### WHAT THE TASK REQUIRES
Wherever a line of the listing holds the string "mensaje", copy that line.
= Beginning of Section =
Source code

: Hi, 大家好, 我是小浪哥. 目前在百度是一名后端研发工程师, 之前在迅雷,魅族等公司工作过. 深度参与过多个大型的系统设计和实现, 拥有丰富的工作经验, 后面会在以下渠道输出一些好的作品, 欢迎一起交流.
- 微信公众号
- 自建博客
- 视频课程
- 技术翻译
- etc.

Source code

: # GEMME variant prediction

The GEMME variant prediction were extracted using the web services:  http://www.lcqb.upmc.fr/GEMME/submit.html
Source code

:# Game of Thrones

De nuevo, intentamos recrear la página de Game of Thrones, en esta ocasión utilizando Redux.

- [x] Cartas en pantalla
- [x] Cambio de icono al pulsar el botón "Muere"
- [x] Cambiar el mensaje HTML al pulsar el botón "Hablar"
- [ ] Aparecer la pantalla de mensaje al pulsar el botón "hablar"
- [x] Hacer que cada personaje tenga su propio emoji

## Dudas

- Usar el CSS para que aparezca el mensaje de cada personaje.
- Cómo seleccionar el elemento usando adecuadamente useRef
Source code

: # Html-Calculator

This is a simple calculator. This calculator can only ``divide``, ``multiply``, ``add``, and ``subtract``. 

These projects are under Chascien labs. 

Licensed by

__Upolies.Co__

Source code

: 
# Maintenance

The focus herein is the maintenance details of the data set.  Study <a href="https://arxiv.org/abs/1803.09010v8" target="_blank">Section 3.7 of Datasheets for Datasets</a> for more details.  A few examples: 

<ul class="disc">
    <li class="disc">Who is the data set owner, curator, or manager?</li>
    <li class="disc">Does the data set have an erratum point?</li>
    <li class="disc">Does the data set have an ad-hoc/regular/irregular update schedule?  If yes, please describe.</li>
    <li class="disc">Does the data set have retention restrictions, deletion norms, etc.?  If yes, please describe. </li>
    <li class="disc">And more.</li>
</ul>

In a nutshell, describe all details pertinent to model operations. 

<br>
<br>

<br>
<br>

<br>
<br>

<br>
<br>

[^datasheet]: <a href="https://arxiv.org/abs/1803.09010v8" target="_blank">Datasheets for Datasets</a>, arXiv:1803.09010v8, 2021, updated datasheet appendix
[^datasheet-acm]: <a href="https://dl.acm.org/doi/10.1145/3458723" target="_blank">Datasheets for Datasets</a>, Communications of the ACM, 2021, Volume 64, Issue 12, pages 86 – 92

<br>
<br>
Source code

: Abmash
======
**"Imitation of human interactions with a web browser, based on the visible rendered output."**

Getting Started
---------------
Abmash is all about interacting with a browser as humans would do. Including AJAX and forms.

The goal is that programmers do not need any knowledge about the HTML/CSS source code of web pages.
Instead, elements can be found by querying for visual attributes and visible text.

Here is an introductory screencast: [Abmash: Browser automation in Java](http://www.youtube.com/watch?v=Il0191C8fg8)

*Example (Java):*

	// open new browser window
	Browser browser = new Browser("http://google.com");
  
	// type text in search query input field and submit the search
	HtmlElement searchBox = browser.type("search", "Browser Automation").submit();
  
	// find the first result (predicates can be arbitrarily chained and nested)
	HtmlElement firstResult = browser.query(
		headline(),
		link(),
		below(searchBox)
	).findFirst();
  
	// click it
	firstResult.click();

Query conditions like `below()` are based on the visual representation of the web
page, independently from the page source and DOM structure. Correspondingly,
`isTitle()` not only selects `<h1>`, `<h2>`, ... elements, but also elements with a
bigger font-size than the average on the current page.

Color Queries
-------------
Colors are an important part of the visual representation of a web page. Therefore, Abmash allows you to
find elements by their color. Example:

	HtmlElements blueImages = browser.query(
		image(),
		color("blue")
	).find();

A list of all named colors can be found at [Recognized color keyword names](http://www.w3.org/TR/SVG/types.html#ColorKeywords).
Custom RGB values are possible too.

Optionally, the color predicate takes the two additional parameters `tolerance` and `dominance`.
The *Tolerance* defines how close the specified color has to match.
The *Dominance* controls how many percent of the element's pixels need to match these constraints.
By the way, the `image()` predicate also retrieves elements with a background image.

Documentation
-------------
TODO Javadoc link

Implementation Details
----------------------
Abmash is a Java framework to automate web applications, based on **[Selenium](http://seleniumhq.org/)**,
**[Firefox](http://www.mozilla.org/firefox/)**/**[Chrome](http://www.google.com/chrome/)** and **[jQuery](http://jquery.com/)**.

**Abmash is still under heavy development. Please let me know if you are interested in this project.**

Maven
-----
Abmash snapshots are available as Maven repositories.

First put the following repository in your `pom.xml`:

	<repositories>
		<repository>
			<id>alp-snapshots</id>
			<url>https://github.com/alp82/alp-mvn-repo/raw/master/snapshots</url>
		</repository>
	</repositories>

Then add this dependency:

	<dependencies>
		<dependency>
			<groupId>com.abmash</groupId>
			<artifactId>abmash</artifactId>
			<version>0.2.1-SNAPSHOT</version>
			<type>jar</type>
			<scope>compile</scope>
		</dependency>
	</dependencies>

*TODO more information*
= End of Section =
### TASK RESULT
- [x] Cambiar el mensaje HTML al pulsar el botón "Hablar"
- [ ] Aparecer la pantalla de mensaje al pulsar el botón "hablar"
- Usar el CSS para que aparezca el mensaje de cada personaje.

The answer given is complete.